『思考停止社会 ―「遵守」にむしばまれる社会―』、2月に読了。郷原信郎著。講談社現代新書。2009年2月刊(2009年4月第六刷)。
本の帯から。「日本の経済と社会を覆う閉塞感の正体/相次ぐ食品企業の「不祥事」、メディアスクラム、年金記録「改ざん」問題、裁判員制度・・・・・・/コンプライアンス問題の第一人者が、あらゆる分野の問題に切り込み再生への処方箋を示す!」 相次ぐ種々の不祥事に対して、メディアの扇動に同調して批判するだけで思考停止しているのではないか、自省する・・・。

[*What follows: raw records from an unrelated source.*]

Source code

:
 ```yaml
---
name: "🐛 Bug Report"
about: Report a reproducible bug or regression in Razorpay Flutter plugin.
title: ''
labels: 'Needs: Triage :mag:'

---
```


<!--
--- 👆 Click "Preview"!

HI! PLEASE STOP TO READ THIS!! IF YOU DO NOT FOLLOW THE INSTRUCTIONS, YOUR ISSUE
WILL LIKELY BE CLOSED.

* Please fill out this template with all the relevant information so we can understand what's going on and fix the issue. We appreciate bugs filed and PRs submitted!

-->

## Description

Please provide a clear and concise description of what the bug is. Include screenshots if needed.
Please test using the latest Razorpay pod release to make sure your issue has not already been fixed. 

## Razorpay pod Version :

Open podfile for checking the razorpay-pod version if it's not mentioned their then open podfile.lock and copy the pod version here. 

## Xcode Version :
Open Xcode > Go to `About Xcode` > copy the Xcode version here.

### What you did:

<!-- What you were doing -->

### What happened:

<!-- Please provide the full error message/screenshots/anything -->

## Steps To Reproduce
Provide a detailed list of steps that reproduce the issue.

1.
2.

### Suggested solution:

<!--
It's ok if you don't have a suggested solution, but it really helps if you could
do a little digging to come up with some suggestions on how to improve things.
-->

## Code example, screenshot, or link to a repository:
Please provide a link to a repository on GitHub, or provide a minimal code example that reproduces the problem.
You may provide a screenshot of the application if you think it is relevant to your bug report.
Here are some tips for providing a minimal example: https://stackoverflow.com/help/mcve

「法令、規則、規範、あらゆるものの「遵守」を押しつけられ、思考停止状態に陥っている現在の日本の社会と組織・・・。/・・・/今こそ、何も考えないで「遵守」するという姿勢から脱却して、起きている物事の本質、根本を理解し、認識し合い、めざすべきものを明確にした上で、・・・。/・・・様々な分野で法令・規則や「偽装」「隠蔽」「改ざん」「捏造」の禁止という「印籠」が思考停止を招いている現実について・・・。・・・「遵守」による思考停止のプロセスを検証・・・。・・・「遵守」という考え方から脱却するために・・・」(pp.9-10)。
「無理解や誤解」に基づく「不正確」な不二家報道で、「特にひどかったのは、TBS系の情報番組「みのもんたの朝ズバッ!」」(pp.22-23、p.41、163,166)。「・・・単なる形式的な社内基準違反に過ぎず、しかも、作為的な隠蔽を図ったわけでもないのに、不二家は「隠蔽」を理由に猛烈なバッシングを受け、企業としての存亡にかかわる事態に・・・」(p.23)。
「食品企業として最も基本的な義務」である「食品を安定供給する社会的義務」を負う伊藤ハム。「社会全体の利益という観点から」考える必要があり、「客観的にみて健康被害の恐れがない程度の問題でただちに工場の生産を全面的に止めることが、本当に社会の要請に応えることと言えるのでしょうか」(p.39)。
「このような日本の食品をめぐる報道の異常性を指摘し、問題提起しているジャーナリストもいます(松永和紀『メディア・バイアス ―あやしい健康情報とニセ科学』光文社新書、・・・)」(p.40)。
一級建築士による「耐震強度偽装問題」。「建築確認申請の手控えや審査手続きの大幅な遅延」や「建築が一時的にストップし、住宅着工件数が激減、建築、不動産をはじめ関連業界は大変なダメージ」、「ビジネスの機会を奪う」、「建築不況」(p.46、47)。「建築確認が形骸化していたからと言って、日本の大規模建築物の安全性が低かったということではありません。・・・設計者、施工会社の信用が大切にされ、技術者の倫理観がしっかりしていたからです。/つまり日本の建築物の安全性は、従来から、建築基準法という「法令」や建築確認という「制度」ではなく、会社の信用と技術者倫理によって支えられてきたのです」(p.49)。